- Sports betting legalization is not going to affect your offshore sportsbook or its odds prices.
- Offshore betting sites may lose some business to state-licensed books, but not enough to matter.
- The sports betting industry is big enough to support healthy competition.
LAS VEGAS – Sports betting is a numbers game. And with all the legal wagering opportunities cropping up across the US, you’d think that customers would be fleeing their longtime offshore options for domestically regulated books stateside.
Your trusted offshore sportsbook should be going the way of the dodo, hemorrhaging customers and boosting its odds prices as it circles the drain.
But that’s not happening.
See, the sports betting industry is itself also a numbers game. And that number is absolutely massive.
There is simply no reasonable expectation for licensed, state-based books to meaningfully commandeer the sheer volume of non-state-regulated action that exists.
Between so-called “gray market” offshore sportsbooks and their black-market local bookie counterparts, unregulated sports betting is here to stay.
Of course, those numbers have been disputed by various entities that don’t know the difference between handle and house take. But split the difference between the estimates, and you’ll likely get an accurate picture of the real state of things.
Even taking the most liberal $400 billion estimate, that credibly relates to an industry with annual revenue of $24 billion. This assumes an average six percent hold across all books, which is viewed as standard.
That’s still a huge marketplace, but it’s substantially smaller than, say, Apple’s consumer electronics business.
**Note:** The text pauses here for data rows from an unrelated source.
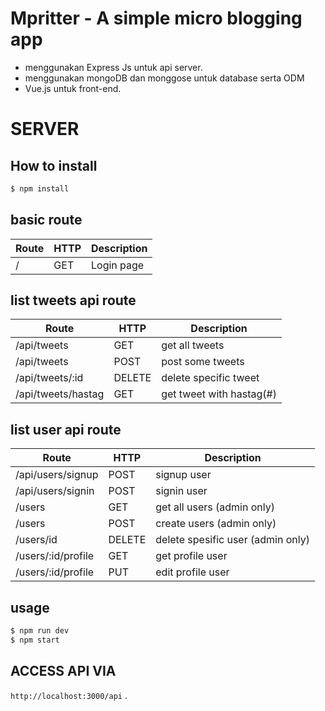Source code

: # Mpritter - A simple micro blogging app
 * menggunakan Express Js untuk api server.
 * menggunakan mongoDB dan monggose untuk database serta ODM
 * Vue.js untuk front-end.

# SERVER 
 ## How to install
 ``` sh
 $ npm install
 ```
## basic route
|  Route |  HTTP  | Description |
| -------| ------ | --------- |
| / | GET | Login page |


## list tweets api route

| Route | HTTP | Description |
| ----- | ---- | -----------|
| /api/tweets | GET | get all tweets|
| /api/tweets | POST | post some tweets |
| /api/tweets/:id | DELETE | delete specific tweet |
| /api/tweets/hastag | GET | get tweet with hastag(#) |

## list user api route
| Route | HTTP | Description |
| ----- | ---- | -----------|
| /api/users/signup | POST | signup user |
| /api/users/signin | POST | signin user |
| /users | GET | get all users (admin only) |
| /users | POST | create users (admin only) |
|/users/id | DELETE | delete spesific user (admin only) |
| /users/:id/profile | GET | get profile user |
| /users/:id/profile | PUT | edit profile user |

## usage 
``` sh
$ npm run dev
$ npm start
```
## ACCESS API VIA
`http://localhost:3000/api` .







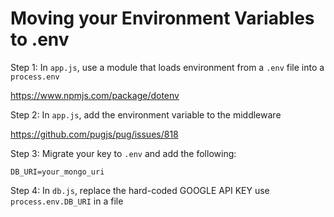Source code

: # Moving your Environment Variables to .env

Step 1: In `app.js`, use a module that loads environment from a `.env` file into a `process.env`

https://www.npmjs.com/package/dotenv

Step 2: In `app.js`, add the environment variable to the middleware

https://github.com/pugjs/pug/issues/818

Step 3: Migrate your key to `.env` and add the following:
```
DB_URI=your_mongo_uri
```

Step 4: In `db.js`, replace the hard-coded GOOGLE API KEY use `process.env.DB_URI` in a file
Last quarter, Apple earned $58 billion in revenue for a profit haul of $11.56 billion.
And that’s for a company that owns a minority share of the markets for every single product class it offers. As a point of comparison, offshore and local black-market betting constitute over 95 percent of the sports wagering industry!
The Benefits Of Unregulated Sports Betting
A recent exposé on black-market bookmakers in the Chicagoland area explains the reality for local bookies in a state poised to offer legal sports betting. These bookies provide an apt parallel for offshore bookmakers.
According to local Illinois bookies, their back-alley channels will continue to thrive because they offer credit to bettors and aren’t actually in the habit of busting kneecaps for nonpayment, despite what you’ve seen in the movies.
They also take wagers from people outside of Illinois state borders.
Commercial, state-regulated sportsbooks do not offer credit, and they’re bound by the Wire Act, geofencing their customers and limiting their reach.
According to the Nevada Gaming Control Board, black-market bookmakers also don’t have licensing fees and other operational costs to contend with. This allows them to offer better lines on more contests, further attracting customers.
Offshore sportsbooks offer similar benefits, thus guaranteeing their continued market dominance. These services will not extend credit like local bookies might, but that’s a good thing for the majority of responsible bettors.
In addition, offshore books are not geo-fenced and accept members from every US state. Most crucially, they also offer unweighted odds on bettors’ local favorites, which is something that even local black-market bookies can’t do.
Offshore sites do not have to carry licensing and other major overhead expenses, either, and they offer multiple promos and support a host of different deposit and withdrawal options.
You can even bet with Bitcoin at these sites, and each one has dedicated mobile portals so bettors can quickly wager on the go.
USAOnlineSportsbooks.com knows for the millions of US bettors already using these sites, there is no compelling reason to defect to local, state-licensed books. The value proposition is simply not there.
But your offshore book is, and it’s not going anywhere.